Kiel.

Die Stadt Dortmund will einen Raum für Trinker einrichten. Eine Mehrheit aus CDU, Grünen und FDP/Bürgerliste im Rat hatte im Februar den zweijährigen Modellversuch abgesegnet. In Kiel gibt es bereits einen Raum für Trinker. Alkoholiker werden damit von der Straße geholt.

Immer wieder hat man sie vertrieben, Michael* und seine Freunde: Ganz früher standen sie an dem Mäuerchen bei Aldi, bis man sie davonjagte, dann nahmen sie sich den Spielplatz ums Eck – das ging natürlich auch nicht! Jetzt sind sie in diesem Raum, „das hier ist unser Palast, das ist unser Wohnzimmer hier“, sagt der 43-Jährige mit schwerer Zunge, „das hier ist privat, da kann kein Staat, niemand was dagegen machen, niemand.“ Zeit für einen Schluck, Aldi-Bier aus Plastikflasche; die brennende Zigarette gibt Michael seinem leicht schwankenden Bruder für einen schnellen Zug.

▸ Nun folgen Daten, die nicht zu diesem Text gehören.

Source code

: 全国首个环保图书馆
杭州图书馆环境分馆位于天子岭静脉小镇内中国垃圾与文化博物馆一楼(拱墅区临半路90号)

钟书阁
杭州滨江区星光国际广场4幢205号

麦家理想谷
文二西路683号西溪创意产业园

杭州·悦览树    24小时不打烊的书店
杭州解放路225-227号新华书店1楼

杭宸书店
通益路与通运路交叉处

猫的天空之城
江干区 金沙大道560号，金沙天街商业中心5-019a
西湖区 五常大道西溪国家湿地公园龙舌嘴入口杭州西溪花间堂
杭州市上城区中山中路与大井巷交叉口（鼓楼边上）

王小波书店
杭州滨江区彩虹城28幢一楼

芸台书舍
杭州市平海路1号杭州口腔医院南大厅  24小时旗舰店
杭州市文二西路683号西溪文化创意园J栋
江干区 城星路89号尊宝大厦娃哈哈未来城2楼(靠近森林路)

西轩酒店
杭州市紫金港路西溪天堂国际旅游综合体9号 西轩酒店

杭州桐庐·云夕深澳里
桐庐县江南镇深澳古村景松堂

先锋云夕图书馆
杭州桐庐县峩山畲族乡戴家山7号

Palast fiele einem selbst nicht direkt ein, ja noch nicht einmal Wohnzimmer. Dies ist der Trinkraum in der Schaßstraße, Innenstadt von Kiel: Größe kleine Eckkneipe, Plastikstühle, vier einfache Tische, frontal eine Theke, Linoleumboden. Halb eins mittags, der Raum ist zugequalmt, die Luft alkoholsatt, 40, 50 Menschen sitzen da, gehen aus und ein: Mühselige und Beladene, Tätowierte und Mehrfachsüchtige, alles jedenfalls Trinker, Menschen darunter, die glasigen Blickes sind um halb eins mittags; einige sehen aus, als seien sie dem Fluch der Karibik entsprungen, und nur wenigen, jüngeren, steht der Alkohol noch nicht ins Gesicht geschrieben, dem Mädel da: Was für ein Jammer das wird!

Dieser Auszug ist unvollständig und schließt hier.